• PROBLEM REQUIREMENTS: All lines in the material with the string "pass" should be listed.

[Opening INFORMATION SUPPLIED section]

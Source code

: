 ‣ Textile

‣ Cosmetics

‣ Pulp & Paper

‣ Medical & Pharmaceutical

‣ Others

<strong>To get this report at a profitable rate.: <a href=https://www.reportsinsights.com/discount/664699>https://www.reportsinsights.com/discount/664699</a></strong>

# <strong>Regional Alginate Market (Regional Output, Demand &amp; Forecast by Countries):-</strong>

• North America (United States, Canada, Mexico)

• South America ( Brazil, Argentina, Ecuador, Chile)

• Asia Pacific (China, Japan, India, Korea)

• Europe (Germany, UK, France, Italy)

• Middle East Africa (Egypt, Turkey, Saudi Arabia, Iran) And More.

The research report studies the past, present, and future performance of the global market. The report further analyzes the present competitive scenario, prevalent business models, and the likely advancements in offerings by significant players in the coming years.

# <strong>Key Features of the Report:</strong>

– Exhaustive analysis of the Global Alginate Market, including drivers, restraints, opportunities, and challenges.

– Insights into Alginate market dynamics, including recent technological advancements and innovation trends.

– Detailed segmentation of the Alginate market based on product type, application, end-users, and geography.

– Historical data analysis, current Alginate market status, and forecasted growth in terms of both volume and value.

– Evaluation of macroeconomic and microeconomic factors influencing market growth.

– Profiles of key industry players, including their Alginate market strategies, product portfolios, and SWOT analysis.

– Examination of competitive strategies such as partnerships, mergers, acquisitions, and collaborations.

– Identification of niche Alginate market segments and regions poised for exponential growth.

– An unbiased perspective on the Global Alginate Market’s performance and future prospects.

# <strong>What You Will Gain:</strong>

[Closing INFORMATION SUPPLIED section]
[Opening INFORMATION SUPPLIED section]

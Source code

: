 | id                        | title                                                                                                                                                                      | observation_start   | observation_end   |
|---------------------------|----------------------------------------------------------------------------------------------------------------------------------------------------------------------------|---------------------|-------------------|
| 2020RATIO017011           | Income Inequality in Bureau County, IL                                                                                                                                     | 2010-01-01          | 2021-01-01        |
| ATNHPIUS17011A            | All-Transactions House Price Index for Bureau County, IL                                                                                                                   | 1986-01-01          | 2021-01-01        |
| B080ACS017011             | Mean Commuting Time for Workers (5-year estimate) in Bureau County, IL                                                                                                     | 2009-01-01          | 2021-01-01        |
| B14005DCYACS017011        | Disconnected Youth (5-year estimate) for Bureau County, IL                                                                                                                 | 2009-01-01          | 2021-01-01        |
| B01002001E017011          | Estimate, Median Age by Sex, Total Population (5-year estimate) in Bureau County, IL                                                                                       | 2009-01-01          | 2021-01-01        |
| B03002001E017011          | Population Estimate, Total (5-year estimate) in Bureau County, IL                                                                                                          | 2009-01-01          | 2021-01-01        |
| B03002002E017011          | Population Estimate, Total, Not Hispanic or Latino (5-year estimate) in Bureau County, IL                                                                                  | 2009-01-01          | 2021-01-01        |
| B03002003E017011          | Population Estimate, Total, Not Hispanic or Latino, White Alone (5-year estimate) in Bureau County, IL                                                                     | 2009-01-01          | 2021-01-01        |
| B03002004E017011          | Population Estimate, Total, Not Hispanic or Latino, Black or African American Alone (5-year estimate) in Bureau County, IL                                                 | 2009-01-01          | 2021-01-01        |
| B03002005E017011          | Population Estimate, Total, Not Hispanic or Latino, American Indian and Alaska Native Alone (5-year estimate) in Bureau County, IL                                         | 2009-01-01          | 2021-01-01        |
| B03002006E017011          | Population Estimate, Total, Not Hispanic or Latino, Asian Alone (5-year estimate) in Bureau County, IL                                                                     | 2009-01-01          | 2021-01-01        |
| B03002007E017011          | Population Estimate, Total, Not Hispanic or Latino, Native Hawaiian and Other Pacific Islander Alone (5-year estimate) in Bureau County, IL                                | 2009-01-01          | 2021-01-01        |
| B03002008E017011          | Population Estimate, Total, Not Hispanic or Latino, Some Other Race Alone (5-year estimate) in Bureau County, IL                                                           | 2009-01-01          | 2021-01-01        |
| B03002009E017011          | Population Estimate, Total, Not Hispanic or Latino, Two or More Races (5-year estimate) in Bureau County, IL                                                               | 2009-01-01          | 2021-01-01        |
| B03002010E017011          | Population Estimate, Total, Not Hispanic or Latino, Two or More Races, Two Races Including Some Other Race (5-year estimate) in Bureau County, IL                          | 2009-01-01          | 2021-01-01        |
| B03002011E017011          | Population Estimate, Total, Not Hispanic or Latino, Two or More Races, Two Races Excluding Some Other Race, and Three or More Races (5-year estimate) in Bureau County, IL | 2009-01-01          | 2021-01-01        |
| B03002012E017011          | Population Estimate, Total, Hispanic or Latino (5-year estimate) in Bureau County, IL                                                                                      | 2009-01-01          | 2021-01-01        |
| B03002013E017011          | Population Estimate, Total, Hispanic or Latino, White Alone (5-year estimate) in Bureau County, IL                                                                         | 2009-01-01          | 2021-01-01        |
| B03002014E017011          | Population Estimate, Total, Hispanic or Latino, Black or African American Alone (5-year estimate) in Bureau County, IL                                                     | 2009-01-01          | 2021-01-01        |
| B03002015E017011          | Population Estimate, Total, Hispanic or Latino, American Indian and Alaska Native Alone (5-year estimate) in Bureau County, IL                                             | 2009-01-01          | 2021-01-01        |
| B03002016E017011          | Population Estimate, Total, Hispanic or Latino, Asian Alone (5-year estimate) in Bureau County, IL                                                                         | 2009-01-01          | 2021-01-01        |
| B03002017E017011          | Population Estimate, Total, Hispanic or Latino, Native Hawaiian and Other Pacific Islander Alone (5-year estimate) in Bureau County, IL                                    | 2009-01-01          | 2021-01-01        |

[Closing INFORMATION SUPPLIED section]
[Opening INFORMATION SUPPLIED section]

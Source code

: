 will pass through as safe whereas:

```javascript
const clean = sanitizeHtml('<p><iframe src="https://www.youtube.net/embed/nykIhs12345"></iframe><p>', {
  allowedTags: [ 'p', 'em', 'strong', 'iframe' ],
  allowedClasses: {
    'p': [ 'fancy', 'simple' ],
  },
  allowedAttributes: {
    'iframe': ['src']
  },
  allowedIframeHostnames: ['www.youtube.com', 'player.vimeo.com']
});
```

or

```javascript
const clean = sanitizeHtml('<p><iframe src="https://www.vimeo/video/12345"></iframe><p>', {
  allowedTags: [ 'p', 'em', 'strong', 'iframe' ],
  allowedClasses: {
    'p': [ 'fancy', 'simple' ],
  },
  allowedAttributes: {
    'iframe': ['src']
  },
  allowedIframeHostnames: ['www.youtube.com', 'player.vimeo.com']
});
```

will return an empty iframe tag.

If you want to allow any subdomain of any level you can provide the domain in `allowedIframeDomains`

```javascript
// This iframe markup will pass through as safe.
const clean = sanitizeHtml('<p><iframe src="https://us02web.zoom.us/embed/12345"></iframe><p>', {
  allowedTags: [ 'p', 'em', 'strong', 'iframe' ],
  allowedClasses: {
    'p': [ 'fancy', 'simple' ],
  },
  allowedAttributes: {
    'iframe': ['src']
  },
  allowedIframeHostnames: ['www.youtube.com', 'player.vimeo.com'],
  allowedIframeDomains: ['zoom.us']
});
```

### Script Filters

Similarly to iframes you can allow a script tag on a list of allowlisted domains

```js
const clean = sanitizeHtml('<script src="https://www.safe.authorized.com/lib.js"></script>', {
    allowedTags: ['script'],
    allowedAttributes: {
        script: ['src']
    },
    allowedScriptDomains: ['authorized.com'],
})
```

[Closing INFORMATION SUPPLIED section]

• SOLVED PROBLEM:
: will pass through as safe whereas:
// This iframe markup will pass through as safe.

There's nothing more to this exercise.